[WORK TASK]
Look through the entries. Copy each line that has the word "valeurs".

(Items listed in a dataset)
-----

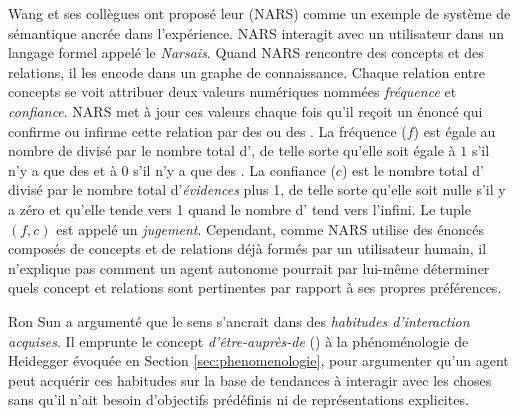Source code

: Wang et ses collègues ont proposé leur  (NARS) comme un exemple de système de sémantique ancrée dans l'expérience. 
NARS interagit avec un utilisateur dans un langage formel appelé le \emph{Narsais}. 
Quand NARS rencontre des concepts et des relations, il les encode dans un graphe de connaissance.
Chaque relation entre concepts se voit attribuer deux valeurs numériques nommées \emph{fréquence} et \emph{confiance}.
NARS met à jour ces valeurs chaque fois qu'il reçoit un énoncé qui confirme ou infirme cette relation par des  ou des . 
La fréquence ($f$) est égale au nombre de  divisé par le nombre total d', de telle sorte qu'elle soit égale à $1$ s'il n'y a que des  et à 0 s'il n'y a que des .
La confiance ($c$) est le nombre total d' divisé par le nombre total d'\emph{évidences} plus 1, de telle sorte qu'elle soit nulle s'il y a zéro  et qu'elle tende vers 1 quand le nombre d' tend vers l'infini. 
Le tuple $(f,c)$ est appelé un \emph{jugement}.
Cependant, comme NARS utilise des énoncés composés de concepts et de relations déjà formés par un utilisateur humain, il n'explique pas comment un agent autonome pourrait par lui-même déterminer quels concept et relations sont pertinentes par rapport à ses propres préférences. 

Ron Sun \cite[]{sun_symbol_2000} a argumenté que le sens s'ancrait dans des  \emph{habitudes d'interaction acquises}.
Il emprunte le concept \emph{d'être-auprès-de} () à la phénoménologie de Heidegger évoquée en Section \ref{sec:phenomenologie}, pour argumenter qu'un agent peut acquérir ces habitudes sur la base de tendances à interagir avec les choses sans qu'il n'ait besoin d'objectifs prédéfinis ni de représentations explicites.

-----

[RESULT]
Chaque relation entre concepts se voit attribuer deux valeurs numériques nommées \emph{fréquence} et \emph{confiance}.
NARS met à jour ces valeurs chaque fois qu'il reçoit un énoncé qui confirme ou infirme cette relation par des  ou des . 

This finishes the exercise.